# Red Plants



## Big Jim (Jan 7, 2010)

Any secrets for keeping red plants staying red besides dosing iron?


----------



## BillD (Jun 5, 2006)

Lots of light. If the plants lose the red, you need more light.


----------



## igor.kanshyn (Jan 14, 2010)

That's right. Iron and lots of light.


----------



## Big Jim (Jan 7, 2010)

I decided to add a desklamp as an experiment with a daylight bulb in it and spotlight the red plant. All the new growth was bright green which 24 hours later is starting to turn pink. If this supplement works I may need to rethink my lighting as its not as pleasing to look at a desklamp on top of my tank. Haha.


----------



## shadow_cruiser (Jan 26, 2010)

I upgraded my lighting from 2.2 wpg to 4 wpg and all my red plants were a nice and deep colour, huge difference from before.
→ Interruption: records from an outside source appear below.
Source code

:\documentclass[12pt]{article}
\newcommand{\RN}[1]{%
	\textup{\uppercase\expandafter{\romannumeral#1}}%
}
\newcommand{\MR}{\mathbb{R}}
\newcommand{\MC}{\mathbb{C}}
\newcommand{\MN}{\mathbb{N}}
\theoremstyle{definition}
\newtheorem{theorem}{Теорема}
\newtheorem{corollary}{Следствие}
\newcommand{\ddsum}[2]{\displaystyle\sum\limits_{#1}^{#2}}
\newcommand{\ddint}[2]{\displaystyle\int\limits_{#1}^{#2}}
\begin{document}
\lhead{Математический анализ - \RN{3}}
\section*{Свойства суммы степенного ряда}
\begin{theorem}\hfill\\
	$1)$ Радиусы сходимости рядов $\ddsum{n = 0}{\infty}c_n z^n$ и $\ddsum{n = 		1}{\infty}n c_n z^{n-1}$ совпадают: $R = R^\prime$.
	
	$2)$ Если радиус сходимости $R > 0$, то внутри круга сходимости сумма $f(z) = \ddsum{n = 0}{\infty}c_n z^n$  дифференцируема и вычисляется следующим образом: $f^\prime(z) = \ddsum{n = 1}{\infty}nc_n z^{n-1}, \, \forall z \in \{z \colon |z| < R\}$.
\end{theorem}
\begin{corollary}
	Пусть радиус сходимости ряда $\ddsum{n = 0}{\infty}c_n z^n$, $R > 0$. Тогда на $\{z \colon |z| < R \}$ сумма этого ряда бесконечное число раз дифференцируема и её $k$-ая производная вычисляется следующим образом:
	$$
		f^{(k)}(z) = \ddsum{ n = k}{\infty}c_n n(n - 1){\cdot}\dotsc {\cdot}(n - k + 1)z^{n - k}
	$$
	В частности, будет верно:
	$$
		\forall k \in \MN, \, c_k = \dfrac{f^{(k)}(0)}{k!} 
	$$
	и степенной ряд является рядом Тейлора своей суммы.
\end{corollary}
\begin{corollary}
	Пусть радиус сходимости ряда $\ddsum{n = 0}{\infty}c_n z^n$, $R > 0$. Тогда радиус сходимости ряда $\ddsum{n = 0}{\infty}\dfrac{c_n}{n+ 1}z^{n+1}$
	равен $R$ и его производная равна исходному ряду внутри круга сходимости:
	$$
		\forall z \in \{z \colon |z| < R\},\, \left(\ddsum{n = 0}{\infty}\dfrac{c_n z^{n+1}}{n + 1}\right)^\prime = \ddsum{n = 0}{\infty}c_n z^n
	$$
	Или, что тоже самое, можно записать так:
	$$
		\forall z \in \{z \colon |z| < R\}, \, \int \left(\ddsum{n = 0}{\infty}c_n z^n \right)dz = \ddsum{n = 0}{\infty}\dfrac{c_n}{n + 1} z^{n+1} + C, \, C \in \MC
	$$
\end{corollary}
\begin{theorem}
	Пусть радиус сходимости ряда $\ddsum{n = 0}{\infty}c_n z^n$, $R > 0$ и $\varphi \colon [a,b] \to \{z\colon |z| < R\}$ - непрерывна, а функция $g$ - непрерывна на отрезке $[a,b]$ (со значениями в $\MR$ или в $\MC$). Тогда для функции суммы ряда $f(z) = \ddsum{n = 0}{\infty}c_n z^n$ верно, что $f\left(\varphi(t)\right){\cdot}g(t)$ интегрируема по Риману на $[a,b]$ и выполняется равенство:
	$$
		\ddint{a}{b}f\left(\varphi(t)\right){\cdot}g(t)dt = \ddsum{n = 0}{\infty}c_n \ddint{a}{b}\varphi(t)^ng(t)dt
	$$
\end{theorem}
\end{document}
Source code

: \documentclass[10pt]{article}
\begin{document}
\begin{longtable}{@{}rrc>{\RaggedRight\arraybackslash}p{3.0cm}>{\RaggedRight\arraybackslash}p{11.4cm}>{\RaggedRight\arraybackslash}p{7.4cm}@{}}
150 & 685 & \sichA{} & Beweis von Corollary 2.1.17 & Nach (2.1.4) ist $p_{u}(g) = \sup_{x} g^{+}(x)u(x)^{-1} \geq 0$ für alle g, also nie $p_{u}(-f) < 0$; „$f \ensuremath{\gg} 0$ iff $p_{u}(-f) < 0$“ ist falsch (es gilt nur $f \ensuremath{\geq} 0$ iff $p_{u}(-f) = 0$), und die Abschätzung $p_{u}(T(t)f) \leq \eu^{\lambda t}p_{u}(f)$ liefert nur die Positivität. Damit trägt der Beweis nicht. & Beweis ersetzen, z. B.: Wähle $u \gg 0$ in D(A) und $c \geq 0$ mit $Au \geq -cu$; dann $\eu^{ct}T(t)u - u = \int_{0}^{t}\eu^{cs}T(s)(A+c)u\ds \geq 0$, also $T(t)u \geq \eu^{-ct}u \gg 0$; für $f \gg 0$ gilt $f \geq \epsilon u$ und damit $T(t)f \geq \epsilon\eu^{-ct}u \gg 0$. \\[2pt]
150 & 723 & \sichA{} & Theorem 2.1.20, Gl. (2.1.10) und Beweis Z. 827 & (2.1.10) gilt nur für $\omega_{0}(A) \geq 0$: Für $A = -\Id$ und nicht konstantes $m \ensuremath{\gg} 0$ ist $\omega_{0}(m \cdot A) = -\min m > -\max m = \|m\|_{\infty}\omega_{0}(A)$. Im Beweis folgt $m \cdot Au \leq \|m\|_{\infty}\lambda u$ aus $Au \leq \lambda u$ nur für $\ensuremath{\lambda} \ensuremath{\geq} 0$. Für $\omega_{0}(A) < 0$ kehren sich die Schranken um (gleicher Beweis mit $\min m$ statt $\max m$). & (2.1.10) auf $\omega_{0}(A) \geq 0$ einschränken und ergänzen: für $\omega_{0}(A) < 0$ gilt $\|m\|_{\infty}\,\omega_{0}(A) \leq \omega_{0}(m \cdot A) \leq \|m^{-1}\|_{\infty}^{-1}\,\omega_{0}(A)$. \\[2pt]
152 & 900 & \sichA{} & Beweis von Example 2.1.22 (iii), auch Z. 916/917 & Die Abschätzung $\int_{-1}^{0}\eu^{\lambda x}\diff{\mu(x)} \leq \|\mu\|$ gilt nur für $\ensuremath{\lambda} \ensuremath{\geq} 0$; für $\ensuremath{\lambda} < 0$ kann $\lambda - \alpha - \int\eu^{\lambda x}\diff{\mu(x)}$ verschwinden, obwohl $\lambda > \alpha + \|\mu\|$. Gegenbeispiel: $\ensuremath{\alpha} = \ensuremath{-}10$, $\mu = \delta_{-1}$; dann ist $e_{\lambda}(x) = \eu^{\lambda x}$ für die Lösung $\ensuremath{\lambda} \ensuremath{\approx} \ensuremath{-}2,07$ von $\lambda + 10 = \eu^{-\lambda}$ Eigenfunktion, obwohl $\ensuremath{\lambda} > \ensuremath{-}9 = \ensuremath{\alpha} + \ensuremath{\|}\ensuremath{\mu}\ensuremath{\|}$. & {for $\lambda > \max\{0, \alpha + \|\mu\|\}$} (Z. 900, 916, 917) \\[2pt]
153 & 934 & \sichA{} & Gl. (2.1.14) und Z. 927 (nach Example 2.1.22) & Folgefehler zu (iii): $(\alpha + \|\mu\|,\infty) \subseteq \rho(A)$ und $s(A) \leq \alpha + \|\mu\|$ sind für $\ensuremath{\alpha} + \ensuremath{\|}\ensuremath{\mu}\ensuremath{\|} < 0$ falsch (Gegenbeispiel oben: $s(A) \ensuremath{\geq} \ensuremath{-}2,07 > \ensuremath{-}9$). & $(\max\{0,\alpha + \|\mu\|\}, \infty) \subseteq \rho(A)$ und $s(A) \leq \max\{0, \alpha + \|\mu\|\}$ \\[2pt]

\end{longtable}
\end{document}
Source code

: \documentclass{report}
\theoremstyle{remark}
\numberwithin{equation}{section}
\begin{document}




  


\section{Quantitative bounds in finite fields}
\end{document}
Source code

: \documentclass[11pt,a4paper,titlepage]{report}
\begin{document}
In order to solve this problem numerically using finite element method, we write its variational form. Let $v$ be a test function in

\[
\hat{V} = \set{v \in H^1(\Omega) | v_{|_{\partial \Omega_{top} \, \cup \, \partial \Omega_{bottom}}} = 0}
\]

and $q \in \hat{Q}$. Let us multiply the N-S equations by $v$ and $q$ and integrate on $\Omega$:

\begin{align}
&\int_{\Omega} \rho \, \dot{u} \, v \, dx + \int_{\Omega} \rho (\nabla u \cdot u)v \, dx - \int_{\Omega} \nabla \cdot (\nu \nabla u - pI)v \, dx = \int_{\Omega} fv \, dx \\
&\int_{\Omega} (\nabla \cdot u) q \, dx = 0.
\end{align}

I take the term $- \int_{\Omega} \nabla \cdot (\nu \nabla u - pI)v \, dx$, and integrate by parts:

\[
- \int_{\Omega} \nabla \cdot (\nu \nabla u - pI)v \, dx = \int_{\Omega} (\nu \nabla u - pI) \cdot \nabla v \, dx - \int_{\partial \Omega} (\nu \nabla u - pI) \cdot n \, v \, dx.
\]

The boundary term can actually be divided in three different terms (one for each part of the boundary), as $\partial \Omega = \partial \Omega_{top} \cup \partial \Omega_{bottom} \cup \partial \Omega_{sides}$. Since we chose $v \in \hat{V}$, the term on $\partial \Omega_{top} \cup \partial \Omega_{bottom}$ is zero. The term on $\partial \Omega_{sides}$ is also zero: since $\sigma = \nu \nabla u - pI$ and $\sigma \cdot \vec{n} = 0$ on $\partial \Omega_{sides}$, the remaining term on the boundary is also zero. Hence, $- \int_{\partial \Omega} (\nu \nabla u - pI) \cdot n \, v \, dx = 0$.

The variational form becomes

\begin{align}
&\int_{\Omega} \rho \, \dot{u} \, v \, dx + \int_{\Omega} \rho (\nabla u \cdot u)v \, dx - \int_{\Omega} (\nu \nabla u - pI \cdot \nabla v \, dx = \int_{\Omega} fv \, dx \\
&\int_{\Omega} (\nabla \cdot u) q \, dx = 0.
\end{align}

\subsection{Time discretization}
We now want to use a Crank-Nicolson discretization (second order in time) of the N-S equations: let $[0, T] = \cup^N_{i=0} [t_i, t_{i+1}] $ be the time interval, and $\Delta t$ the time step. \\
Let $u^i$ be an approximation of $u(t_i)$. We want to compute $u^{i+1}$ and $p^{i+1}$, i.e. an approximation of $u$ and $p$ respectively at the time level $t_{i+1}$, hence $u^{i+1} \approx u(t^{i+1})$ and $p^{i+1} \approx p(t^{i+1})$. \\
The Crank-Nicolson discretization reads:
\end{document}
Though, I had to up the CO2 and evidently had excessive growth. Too much to the point where I was throwing away maybe 2 pounds of plants or more every week.

I don't dose extra iron as feel there's more than enough in the chelated trace.


----------



## Big Jim (Jan 7, 2010)

shadow_cruiser said:


> I upgraded my lighting from 2.2 wpg to 4 wpg and all my red plants were a nice and deep colour, huge difference from before. Though, I had to up the CO2 and evidently had excessive growth. Too much to the point where I was throwing away maybe 2 pounds of plants or more every week.
> 
> I don't dose extra iron as feel there's more than enough in the chelated trace.


 Your lighting, what exactly are you using?
I don't dose too heavy on the iron but I do add a little


----------



## igor.kanshyn (Jan 14, 2010)

Big Jim said:


> I decided to add a desklamp as an experiment with a daylight bulb in it and spotlight the red plant. All the new growth was bright green which 24 hours later is starting to turn pink. If this supplement works I may need to rethink my lighting as its not as pleasing to look at a desklamp on top of my tank. Haha.


How is experiment going on?


----------



## Big Jim (Jan 7, 2010)

igor.kanshyn said:


> How is experiment going on?


It worked turning the plant slowly red, but the area that extra light was in added algae to the same section on the front glass. So in the middle of my tank is slightly cloudy looking. But someone I know is upgrading their lighting and I can buy their fixture and bump up my lighting. Should fix the lack of red colour soon.


----------



## Greg_o (Mar 4, 2010)

Big Jim said:


> someone I know is upgrading their lighting and I can buy their fixture


Just tracked the new lighting and it has arrived - in Mexico.

Hope you're not in too much of a rush, sounds like I'll be waiting awhile for this shipment..


----------



## Big Jim (Jan 7, 2010)

Greg_o said:


> Just tracked the new lighting and it has arrived - in Mexico.
> 
> Hope you're not in too much of a rush, sounds like I'll be waiting awhile for this shipment..


No problem. When ever it gets there.


----------